The badge is a 1950-late 50s, but the frame looks like it was built by Murray. The brass screws in the badge also leads me to think it was added. Those rear dropouts are unusual too.


----------



## M.Martian (Jun 22, 2010)

I forgot to add the numbers on the bottom bracket.  Without removing any paint it appears that the stamping shows the following:
MUS-L (small text)
MOD 502 221 (small text)
56636 (large text)


----------



## Adamtinkerer (Jun 23, 2010)

'MOD 502' ID's this as a made for Sears bike by Murray. Usually, the middle # between 502 and the sequential serial # (56636) is a 4 or 5 digit catalog #. If it was prewar, it'd be a 5000 series #, and postwar 4500. So there might be additional numbers there, or it just has a weird number.


----------



## M.Martian (Jun 23, 2010)

Thanks,

I'll have to try and remove some of that paint and see what I can find in there.


----------



## RMS37 (Jun 23, 2010)

This is a good find and ties in with research I have been doing on the earliest postwar Murray frames of which this is one.

Briefly;

I have recorded two frames that I believe are from 1944-1945 with similar serial number stampings and MOS-J on them; they are earlier than this frame so the MOS-L makes sense with this frame being slightly later but it is premature to go much further regarding the interpretation of the J and L. I currently believe they relate to the bike’s build date but if the serial numbers run from 00001 to 99999 then one letter would not cover a full year of production so the letters may be consecutively stamped but may not mean these two frames are two year apart. 

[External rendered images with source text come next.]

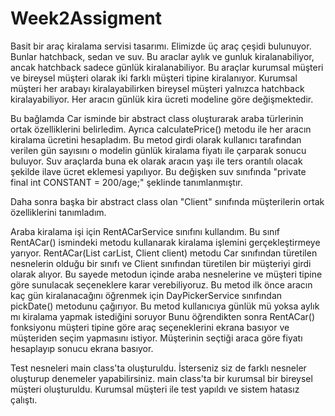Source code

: # Week2Assigment
Basit bir araç kiralama servisi tasarımı. Elimizde üç araç çeşidi bulunuyor. Bunlar hatchback, sedan ve suv. 
Bu araclar aylık ve gunluk kiralanabiliyor, ancak hatchback sadece günlük kiralanabiliyor.
Bu araçlar kurumsal müşteri ve bireysel müşteri olarak iki farklı müşteri tipine kiralanıyor. Kurumsal müşteri her arabayı kiralayabilirken bireysel müşteri yalnızca hatchback kiralayabiliyor.
Her aracın günlük kira ücreti modeline göre değişmektedir.

Bu bağlamda Car isminde bir abstract class oluşturarak araba türlerinin ortak özelliklerini belirledim. Ayrıca calculatePrice() metodu ile her aracın kiralama ücretini hesapladım.
Bu metod girdi olarak kullanıcı tarafından verilen gün sayısını o modelin günlük kiralama fiyatı ile çarparak sonucu buluyor.
Suv araçlarda buna ek olarak aracın yaşı ile ters orantılı olacak şekilde ilave ücret eklemesi yapılıyor. Bu değişken suv sınıfında "private final int CONSTANT = 200/age;" şeklinde tanımlanmıştır.

Daha sonra başka bir abstract class olan "Client" sınıfında müşterilerin ortak özelliklerini tanımladım. 

Araba kiralama işi için RentACarService sınıfını kullandım. Bu sınıf RentACar() ismindeki metodu kullanarak kiralama işlemini gerçekleştirmeye yarıyor.
RentACar(List<Car> carList, Client client) metodu Car sınıfından türetilen nesnelerin olduğu bir sınıfı ve Client sınıfından türetilen bir müşteriyi girdi olarak alıyor. 
Bu sayede metodun içinde araba nesnelerine ve müşteri tipine göre sunulacak seçeneklere karar verebiliyoruz.
Bu metod ilk önce aracın kaç gün kiralanacağını öğrenmek için DayPickerService sınıfından pickDate() metodunu çağırıyor. Bu metod kullanıcıya günlük mü yoksa aylık mı kiralama yapmak istediğini soruyor
Bunu öğrendikten sonra RentACar() fonksiyonu müşteri tipine göre araç seçeneklerini ekrana basıyor ve müşteriden seçim yapmasını istiyor.
Müşterinin seçtiği araca göre fiyatı hesaplayıp sonucu ekrana basıyor.

Test nesneleri main class'ta oluşturuldu. İsterseniz siz de farklı nesneler oluşturup denemeler yapabilirsiniz.
main class'ta bir kurumsal bir bireysel müşteri oluşturuldu. Kurumsal müşteri ile test yapıldı ve sistem hatasız çalıştı.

I agree that MOD 502 can be interpreted loosely as “made by Murray for Sears”

The number 221 is the individual Sear model number. A model number was assigned to each different model of Sear bicycle sold before WW2 and was used in their parts literature for ordering replacement parts for the bicycles. Many of the prewar models had a decal on or near the seat binder clamp with the model number but at some point this number began being stamped into the bottom bracket and later yet seems to have been abandoned in favor of stamping a number in the bottom bracket that relates to the catalog order number for the bike. 

I don’t have anywhere near enough numbers to complete these chains but it looks like the 3 digit model number was stamped in bikes at least into the early 1950’s

Lastly, I do not believe the 56636 is a catalog number, on these early frames it is more likely the sequential serial number; in this case for the “L” series bikes.

Regarding the bike frames themselves, the earliest models I described are essentially the same as this bike and the frames used on later 40’s and 50’s J.C. Higgins bikes. The differences are the construction of the seat juncture, the dropouts and the fact that they are clearly labeled as Elgins rather than J.C. Higgins. These frames (of which two have surfaced with rumors of a third extant) have seat junctures that used formed sleeves and that can be dated by patent information to between 1944 and early 1945. The frame in this post has the same juncture as later frames with the bulged annular ring at the confluence of the tubes but has dropouts that face to the rear and are identical to those used on the earliest frames except the drop stand tangs have been removed from the drop out blank.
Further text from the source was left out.